▶ [WHAT THE EXERCISE ASKS] Word for word, write the lines below out again, with no pictures.

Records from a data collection
[Start of section]
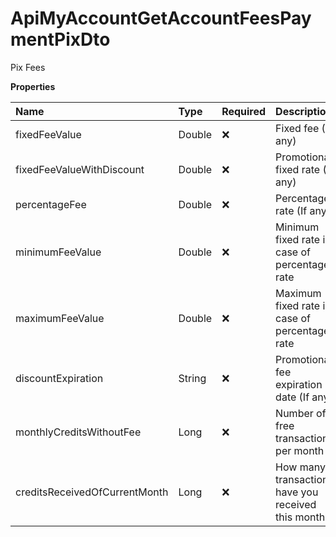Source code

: # ApiMyAccountGetAccountFeesPaymentPixDto

Pix Fees

**Properties**

| Name                          | Type   | Required | Description                                         |
| :---------------------------- | :----- | :------- | :-------------------------------------------------- |
| fixedFeeValue                 | Double | ❌       | Fixed fee (If any)                                  |
| fixedFeeValueWithDiscount     | Double | ❌       | Promotional fixed rate (If any)                     |
| percentageFee                 | Double | ❌       | Percentage rate (If any)                            |
| minimumFeeValue               | Double | ❌       | Minimum fixed rate in case of percentage rate       |
| maximumFeeValue               | Double | ❌       | Maximum fixed rate in case of percentage rate       |
| discountExpiration            | String | ❌       | Promotional fee expiration date (If any)            |
| monthlyCreditsWithoutFee      | Long   | ❌       | Number of free transactions per month               |
| creditsReceivedOfCurrentMonth | Long   | ❌       | How many transactions have you received this month? |

<!-- This file was generated by liblab | https://liblab.com/ -->
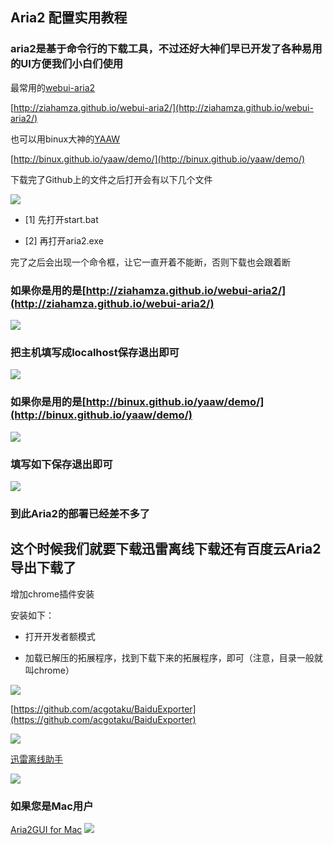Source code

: ## Aria2 配置实用教程

### aria2是基于命令行的下载工具，不过还好大神们早已开发了各种易用的UI方便我们小白们使用

最常用的[webui-aria2](http://ziahamza.github.io/webui-aria2/)

[http://ziahamza.github.io/webui-aria2/](http://ziahamza.github.io/webui-aria2/)

也可以用binux大神的[YAAW](http://binux.github.io/yaaw/demo/)

[http://binux.github.io/yaaw/demo/](http://binux.github.io/yaaw/demo/)

下载完了Github上的文件之后打开会有以下几个文件

![](http://p1.bpimg.com/567571/e52f0ec72290e5eb.png)

- [1] 先打开start.bat

- [2] 再打开aria2.exe

完了之后会出现一个命令框，让它一直开着不能断，否则下载也会跟着断

### 如果你是用的是[http://ziahamza.github.io/webui-aria2/](http://ziahamza.github.io/webui-aria2/)

![](http://i1.piimg.com/567571/22336736fab2fddc.png)

### 把主机填写成localhost保存退出即可

![](http://i1.piimg.com/567571/0af59f7f2d105b90.png)

### 如果你是用的是[http://binux.github.io/yaaw/demo/](http://binux.github.io/yaaw/demo/)

![](http://i1.piimg.com/567571/19d6d7a425d85a2f.png)

### 填写如下保存退出即可

![](http://p1.bpimg.com/567571/8807a061237faa3c.png)

### 到此Aria2的部署已经差不多了

## 这个时候我们就要下载迅雷离线下载还有百度云Aria2导出下载了

增加chrome插件安装

安装如下：

- 打开开发者额模式

- 加载已解压的拓展程序，找到下载下来的拓展程序，即可（注意，目录一般就叫chrome）

![](http://p1.bpimg.com/567571/e592a65443b20a38.png)

[https://github.com/acgotaku/BaiduExporter](https://github.com/acgotaku/BaiduExporter)

![](http://i1.piimg.com/567571/579b4064eb793132.png)


[迅雷离线助手](https://chrome.google.com/webstore/detail/thunderlixianassistant/eehlmkfpnagoieibahhcghphdbjcdmen?hl=zh-CN)

![](http://p1.bqimg.com/567571/c18992ccc126b537.png)
### 如果您是Mac用户
[Aria2GUI for Mac](https://github.com/yangshun1029/aria2gui)
![](http://p1.bqimg.com/567571/58b53a7da403f7d3.png)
[End of section]
▶ [FINISHED EXERCISE]
Source code

: # ApiMyAccountGetAccountFeesPaymentPixDto

Pix Fees

**Properties**

| Name                          | Type   | Required | Description                                         |
| :---------------------------- | :----- | :------- | :-------------------------------------------------- |
| fixedFeeValue                 | Double | ❌       | Fixed fee (If any)                                  |
| fixedFeeValueWithDiscount     | Double | ❌       | Promotional fixed rate (If any)                     |
| percentageFee                 | Double | ❌       | Percentage rate (If any)                            |
| minimumFeeValue               | Double | ❌       | Minimum fixed rate in case of percentage rate       |
| maximumFeeValue               | Double | ❌       | Maximum fixed rate in case of percentage rate       |
| discountExpiration            | String | ❌       | Promotional fee expiration date (If any)            |
| monthlyCreditsWithoutFee      | Long   | ❌       | Number of free transactions per month               |
| creditsReceivedOfCurrentMonth | Long   | ❌       | How many transactions have you received this month? |

<!-- This file was generated by liblab | https://liblab.com/ -->
Source code

: ## Aria2 配置实用教程

### aria2是基于命令行的下载工具，不过还好大神们早已开发了各种易用的UI方便我们小白们使用

最常用的[webui-aria2](http://ziahamza.github.io/webui-aria2/)

[http://ziahamza.github.io/webui-aria2/](http://ziahamza.github.io/webui-aria2/)

也可以用binux大神的[YAAW](http://binux.github.io/yaaw/demo/)

[http://binux.github.io/yaaw/demo/](http://binux.github.io/yaaw/demo/)

下载完了Github上的文件之后打开会有以下几个文件

![](http://p1.bpimg.com/567571/e52f0ec72290e5eb.png)

- [1] 先打开start.bat

- [2] 再打开aria2.exe

完了之后会出现一个命令框，让它一直开着不能断，否则下载也会跟着断

### 如果你是用的是[http://ziahamza.github.io/webui-aria2/](http://ziahamza.github.io/webui-aria2/)

![](http://i1.piimg.com/567571/22336736fab2fddc.png)

### 把主机填写成localhost保存退出即可

![](http://i1.piimg.com/567571/0af59f7f2d105b90.png)

### 如果你是用的是[http://binux.github.io/yaaw/demo/](http://binux.github.io/yaaw/demo/)

![](http://i1.piimg.com/567571/19d6d7a425d85a2f.png)

### 填写如下保存退出即可

![](http://p1.bpimg.com/567571/8807a061237faa3c.png)

### 到此Aria2的部署已经差不多了

## 这个时候我们就要下载迅雷离线下载还有百度云Aria2导出下载了

增加chrome插件安装

安装如下：

- 打开开发者额模式

- 加载已解压的拓展程序，找到下载下来的拓展程序，即可（注意，目录一般就叫chrome）

![](http://p1.bpimg.com/567571/e592a65443b20a38.png)

[https://github.com/acgotaku/BaiduExporter](https://github.com/acgotaku/BaiduExporter)

![](http://i1.piimg.com/567571/579b4064eb793132.png)


[迅雷离线助手](https://chrome.google.com/webstore/detail/thunderlixianassistant/eehlmkfpnagoieibahhcghphdbjcdmen?hl=zh-CN)

![](http://p1.bqimg.com/567571/c18992ccc126b537.png)
### 如果您是Mac用户
[Aria2GUI for Mac](https://github.com/yangshun1029/aria2gui)
![](http://p1.bqimg.com/567571/58b53a7da403f7d3.png)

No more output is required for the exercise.